Pain catastrophizing has most typically been conceptualized and assessed as a dispositional variable. However, maladaptive thoughts are latent and in need of a cue to become manifest. Enough evidence has accumulated to suggest that high levels of catastrophizing about pain should be considered a “risk marker” for adverse immediate and long-term pain-related outcomes. Moreover, the apparent role of catastrophizing in contributing to the effectiveness of a variety of pain treatments suggests that it may become a key target of many chronic pain management programs.

Pain is the most common and disabling symptom of rheumatoid arthritis (RA). Although physicians often assume that inflammation is the stimulus for pain, many RA patients continue to have pain despite adequately suppressed inflammation. A review on pain catastrophizing [2] found that it is positively related, in both cross-sectional and prospective studies across different musculoskeletal conditions, to the reported severity of pain, affective distress, muscle and joint tenderness, pain-related disability, poor outcomes of pain treatment, and, potentially, to inflammatory disease activity. Moreover, these associations generally persist after controlling for symptoms of depression. There appear to be multiple mechanisms by which catastrophizing exerts its harmful effects, from maladaptive influences on the social environment to direct amplification of the central nervous system's processing of pain.

Several prospective studies have illustrated the longitudinal association of catastrophizing with pain in RA. In daily diary studies, patients with RA who exhibited greater catastrophizing reported more day-to-day pain and attention to pain than low catastrophizers. Findings from another prospective study suggested that baseline catastrophizing scores predicted enhanced pain and depression in patients with RA at 1-year follow-up.
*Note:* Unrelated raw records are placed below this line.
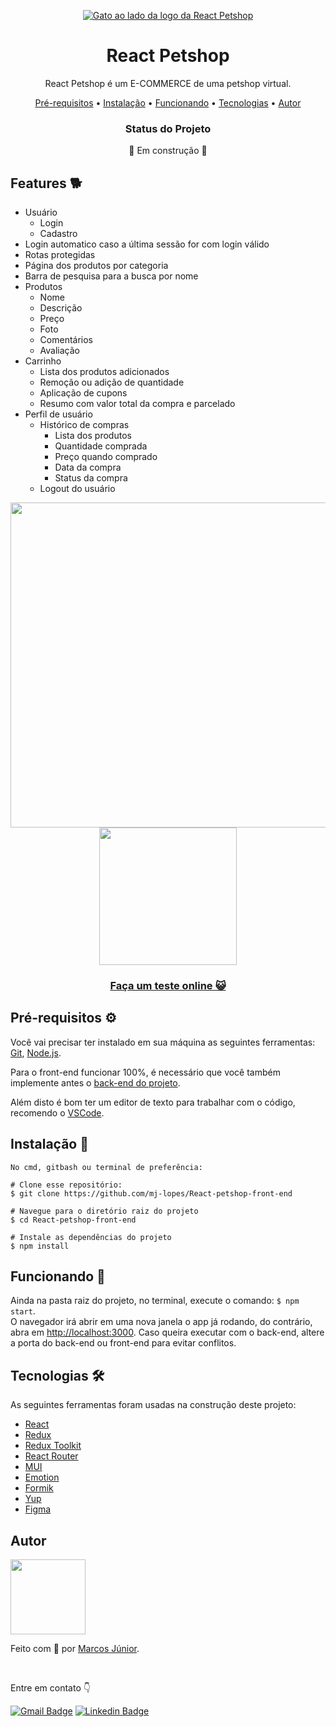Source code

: <p align='center'>  
<a href='https://nice-weather.vercel.app' > 
  <img src='https://user-images.githubusercontent.com/56007721/152653853-151f1e9c-f7b5-4266-b280-e84b998130a6.png' alt='Gato ao lado da logo da React Petshop'> 
</a>
</p>

<h1 align='center'>React Petshop</h1> 
<p align='center'>  
React Petshop é um E-COMMERCE de uma petshop virtual. 

<p align="center">
 <a href="#requisitos">Pré-requisitos</a> •
 <a href="#instalacao">Instalação</a> •
 <a href="#funcionando">Funcionando</a> •
 <a href="#tecnologias">Tecnologias</a> •   
 <a href="#autor">Autor</a> 
</p>

<div align='center'>
	<h3>Status do Projeto</h3>
	<p>🚧 Em construção 🚧</p>
</div>

<h2> Features 🐕</h2>

- Usuário
  - Login
  - Cadastro
- Login automatico caso a última sessão for com login válido
- Rotas protegidas 
- Página dos produtos por categoria
- Barra de pesquisa para a busca por nome
- Produtos
  - Nome
  - Descrição
  - Preço  
  - Foto
  - Comentários
  - Avaliação
- Carrinho
  - Lista dos produtos adicionados
  - Remoção ou adição de quantidade
  - Aplicação de cupons
  - Resumo com valor total da compra e parcelado
- Perfil de usuário 
  - Histórico de compras
    - Lista dos produtos
    - Quantidade comprada
    - Preço quando comprado
    - Data da compra
    - Status da compra
  - Logout do usuário

<div align='center'> 
<img src='https://user-images.githubusercontent.com/56007721/152652222-12bc82b0-d0f0-4ea6-80d7-fdf2aa92fd25.png'/ style="width: 520px;" />   <img src='https://user-images.githubusercontent.com/56007721/152652243-c52c174c-ef4f-4b6a-a6c1-7303a5b0c554.png' style="width: 220px;"/>

<a href='https://react-petshop-front-end-mj-lopes.vercel.app/'> <h3> Faça um teste online 😺</h3> </a>

</div>


<h2 id='requisitos'> Pré-requisitos ⚙</h2>

Você vai precisar ter instalado em sua máquina as seguintes ferramentas:
[Git](https://git-scm.com), [Node.js](https://nodejs.org/en/).

Para o front-end funcionar 100%, é necessário que você também implemente antes o [back-end do projeto](https://github.com/mj-lopes/React-petshop-back-end). 

Além disto é bom ter um editor de texto para trabalhar com o código, recomendo o [VSCode](https://code.visualstudio.com/).

<h2 id='instalacao'> Instalação 🔧</h2>

``` 
No cmd, gitbash ou terminal de preferência: 

# Clone esse repositório:
$ git clone https://github.com/mj-lopes/React-petshop-front-end

# Navegue para o diretório raiz do projeto
$ cd React-petshop-front-end

# Instale as dependências do projeto
$ npm install
```

<h2 id='funcionando'> Funcionando 💨 </h2>

Ainda na pasta raiz do projeto, no terminal, execute o comando: ``` $ npm start ```.<br/>
O navegador irá abrir em uma nova janela o app já rodando, do contrário, abra em [http://localhost:3000](http://localhost:3000).
Caso queira executar com o back-end, altere a porta do back-end ou front-end para evitar conflitos. 

<h2 id='tecnologias'> Tecnologias 🛠 </h2>

As seguintes ferramentas foram usadas na construção deste projeto:

- [React](https://pt-br.reactjs.org/)
- [Redux](https://react-redux.js.org/)
- [Redux Toolkit](https://redux-toolkit.js.org/)
- [React Router](https://reactrouter.com/)
- [MUI](https://mui.com/)
- [Emotion](https://emotion.sh/docs/introduction)
- [Formik](https://formik.org/docs/overview)
- [Yup](https://www.npmjs.com/package/yup)
- [Figma](https://www.figma.com/ui-design-tool/)

<h2 id='autor'> Autor </h2>

<img src='https://user-images.githubusercontent.com/56007721/140599522-58255910-aa8e-4045-9cf9-2f061d6dd472.png' style="width: 120px;">
<p>Feito com 🧡 por <a href='https://github.com/mj-lopes'>Marcos Júnior</a>. </p><br/>
<p>Entre em contato 👇

[![Gmail Badge](https://img.shields.io/badge/-mlrj.junior%40gmail.com-c14438?style=flat-square&logo=Gmail&logoColor=white&link=mailto:mlrj.junior@gmail.com)](mailto:mlrj.junior@gmail.com)
[![Linkedin Badge](https://img.shields.io/badge/-Marcos_Junior-blue?style=flat-square&logo=Linkedin&logoColor=white&link=https://www.linkedin.com/in/mlrjunior/)](https://www.linkedin.com/in/mlrjunior/) 
</p>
Catastrophizing may also influence the success of pain-related treatments in patients with musculoskeletal disease.

Our group found the level of pain catastrophizing to be highly associated to all patient's reported outcomes (joint pain VAS, patient's global VAS, MHAQ, tender joints) as well as composite scores (DAS28, SDAI, CDAI) in contrast to no associations with the more objective assessments (swollen joints, laboratory and ultrasound assessments) in established RA patients starting bDMARD [3]. This may have important consequences regarding the evaluation of disease activity of patients with established.

We also found that the level of pain catastrophizing decreased during the one- year study, indicating that pain catastrophizing may be influenced by the clinical treatment including both psychosocial and medical factors. In addition, patients shifting from being pain catastrophizers to not being pain catastrophizers after one year, showed significantly lower levels of patient's reported outcomes than patients staying pain catastrophizers, in spite of no differences in objective measures of disease activity.

Thus, pain catastrophizing is a critically important variable in understanding the experience of pain in rheumatologic disorders as well as other chronic pain conditions. It is important to be aware of the level of pain catastrophizing in the evaluation of medical treatment of patients with different inflammatory rheumatic diseases.

1. Quartana PJ, Campbell CM, Edwards RR. Pain catastrophizing: a critical review. Expert Rev Neurother 2009; 9(5): 745–758

2. Edwards RR, Bingham CO, Bathon J, Haythornthwaite JA. Catastrophizing and Pain in Arthritis, Fibromyalgia, and Other Rheumatic Diseases. Arthritis & Rheumatism (Arthritis Care & Research) 2006; 55(2): 325–332.

3. Hammer HB, Uhlig T, Lampa J. Pain catastrophizing has a major impact on both subjective and composite outcomes in patients with rheumatoid arthritis; results from a longitudinal study of patients starting bDMARDs. To be submitted.